Le juge des contentieux de la protection du tribunal judiciaire de Valenciennes, statuant en qualité de juge des tutelles, est saisi par la fille de la majeure protégée, habilitée à la représenter, pour être autorisée à renoncer en son nom à la clause bénéficiaire d’un contrat d’assurance-vie souscrit par son conjoint décédé. Le juge des tutelles s’est interrogé sur le périmètre des pouvoirs de la personne habilitée et, conséquemment, sur les actes qu’il peut autoriser. Il saisit la Cour de cassation de la demande d’avis suivante : « les actes interdits en matière de tutelle, prévus à l’article 509 du Code civil, sont-ils transposables en matière d’habilitation familiale générale par représentation, notamment à la lumière de l’article 494-6 du Code civil ? »

Nouvelle, présentant une difficulté sérieuse, et susceptible de se poser dans de nombreux litiges (C. org. jud. art. L 441-1), la demande d’avis est jugée recevable par la Cour de cassation.

Puis, pour juger que le périmètre du pouvoir de représentation de la personne habilitée ne s’étend pas aux actes interdits de l’article 509 du Code civil, la Haute Juridiction raisonne en deux temps.

D’abord, l’habilitation familiale générale porte sur « les actes que le tuteur a le pouvoir d’accomplir, seul ou avec une autorisation, sur les biens de l’intéressé » (C. civ. art. 494-6, al. 3). En clair, la personne habilitée à représenter le majeur protégé peut conclure en son nom les actes qu’un tuteur peut passer seul, c’est-à-dire des actes de conservation et d’administration (C. civ. art. 504).

De surcroît, elle peut également passer seule les actes qu’un tuteur ne peut accomplir qu’avec une autorisation du juge (C. civ. art. 505 à 508).

Le périmètre des pouvoirs de la personne habilitée ne s’étend donc pas aux actes que le tuteur ne peut accomplir, même avec une autorisation, telle « la renonciation gratuite à un droit acquis » (C. civ. art. 509, 1°). L’habilitation familiale ne peut donc pas porter sur les actes interdits.

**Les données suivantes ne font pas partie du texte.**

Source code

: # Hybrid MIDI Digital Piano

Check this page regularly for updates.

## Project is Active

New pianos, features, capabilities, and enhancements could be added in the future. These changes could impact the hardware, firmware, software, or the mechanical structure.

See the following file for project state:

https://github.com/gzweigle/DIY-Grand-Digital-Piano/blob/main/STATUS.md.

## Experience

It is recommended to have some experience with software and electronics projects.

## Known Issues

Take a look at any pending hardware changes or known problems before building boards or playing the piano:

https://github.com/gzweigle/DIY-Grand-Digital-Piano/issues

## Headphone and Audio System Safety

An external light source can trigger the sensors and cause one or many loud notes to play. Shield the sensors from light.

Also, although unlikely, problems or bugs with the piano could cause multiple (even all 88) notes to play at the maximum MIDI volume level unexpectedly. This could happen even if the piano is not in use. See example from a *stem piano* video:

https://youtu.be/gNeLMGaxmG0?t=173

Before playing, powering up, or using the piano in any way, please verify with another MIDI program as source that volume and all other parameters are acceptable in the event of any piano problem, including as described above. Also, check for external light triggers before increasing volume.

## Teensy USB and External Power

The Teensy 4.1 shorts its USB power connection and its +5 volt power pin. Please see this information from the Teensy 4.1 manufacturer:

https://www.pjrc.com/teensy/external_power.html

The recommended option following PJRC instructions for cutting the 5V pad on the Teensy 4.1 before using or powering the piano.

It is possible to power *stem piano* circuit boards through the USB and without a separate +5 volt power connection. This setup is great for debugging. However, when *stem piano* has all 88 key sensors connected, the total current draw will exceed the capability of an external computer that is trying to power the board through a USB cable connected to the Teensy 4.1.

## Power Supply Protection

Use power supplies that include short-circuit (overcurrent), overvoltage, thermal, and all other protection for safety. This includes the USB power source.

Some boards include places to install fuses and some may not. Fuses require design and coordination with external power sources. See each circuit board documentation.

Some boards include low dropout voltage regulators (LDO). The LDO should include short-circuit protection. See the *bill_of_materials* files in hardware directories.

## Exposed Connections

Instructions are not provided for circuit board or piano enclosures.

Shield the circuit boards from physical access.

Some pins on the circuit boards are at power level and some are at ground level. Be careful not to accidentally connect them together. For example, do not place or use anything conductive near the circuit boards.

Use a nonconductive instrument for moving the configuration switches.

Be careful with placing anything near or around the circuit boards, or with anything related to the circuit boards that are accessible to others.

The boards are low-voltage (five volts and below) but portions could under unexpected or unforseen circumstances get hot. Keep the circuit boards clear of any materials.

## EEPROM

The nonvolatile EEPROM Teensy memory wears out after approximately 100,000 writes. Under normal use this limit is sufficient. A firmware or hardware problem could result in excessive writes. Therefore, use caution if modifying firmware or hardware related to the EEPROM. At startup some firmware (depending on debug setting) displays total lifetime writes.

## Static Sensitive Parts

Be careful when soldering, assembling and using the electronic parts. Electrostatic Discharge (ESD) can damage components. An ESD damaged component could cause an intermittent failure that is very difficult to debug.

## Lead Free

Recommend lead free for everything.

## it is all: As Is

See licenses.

Par exception, la personne habilitée doit obtenir une autorisation du juge des tutelles pour accomplir un acte à titre gratuit (C. civ. art. 494-6, al. 4) ou un acte pour lequel elle serait en opposition d’intérêts avec la personne protégée (C. civ. art. 494-6, al. 6). Il faut ajouter à cette liste les actes de disposition du logement, qui requièrent également l’autorisation du juge (C. civ. art. 426). Cela dit, le pouvoir d’autorisation que la loi confère au juge dans ces hypothèses ne lui permet pas d’étendre le périmètre des pouvoirs de la personne habilitée aux actes interdits.

A noter :

Gilles Raoul-Cormeil, professeur à l’université de Caen, rappelle que c’est la deuxième fois que la Cour de cassation se prononce sur le sens des renvois à la tutelle. Nombreux, ces renvois contribuent à définir les pouvoirs du curateur (C. civ. art. 467, al. 1), ceux du mandataire à la protection future (C. civ. art. 490, al. 1), ceux du cocurateur ou cotuteur (C. civ. art. 447, al. 2) et, en l’espèce, ceux de la personne habilitée (C. civ. art. 494-6, al. 3). Le raisonnement mené par la Cour de cassation, dans cet avis de 2022, débute de la même manière que celui déroulé dans un précédent avis, à propos de la capacité commerciale du majeur en curatelle (Cass. 1e civ. avis 6-12-2018 n° 18-70.011 F-PBI : BPAT 1/19 inf. 21). Mais la Cour de cassation avait interprété l’article 467 du Code civil comme n’excluant pas les actes interdits de l’article 509, au motif suivant : « dans le silence ou dans l’ambiguïté des textes, ceux-ci doivent être interprétés dans un sens favorable à la capacité du majeur protégé ». La solution est différente dans l’avis ici commenté parce que l’enjeu est distinct.

Dans un régime d’assistance, le majeur protégé est le sujet de la mesure : il contracte seul ou avec l’assistance du curateur ou de la personne habilitée. L’inclusion des actes interdits a été justifiée par le principe du maintien de la capacité (C. civ. art. 1145, al. 1).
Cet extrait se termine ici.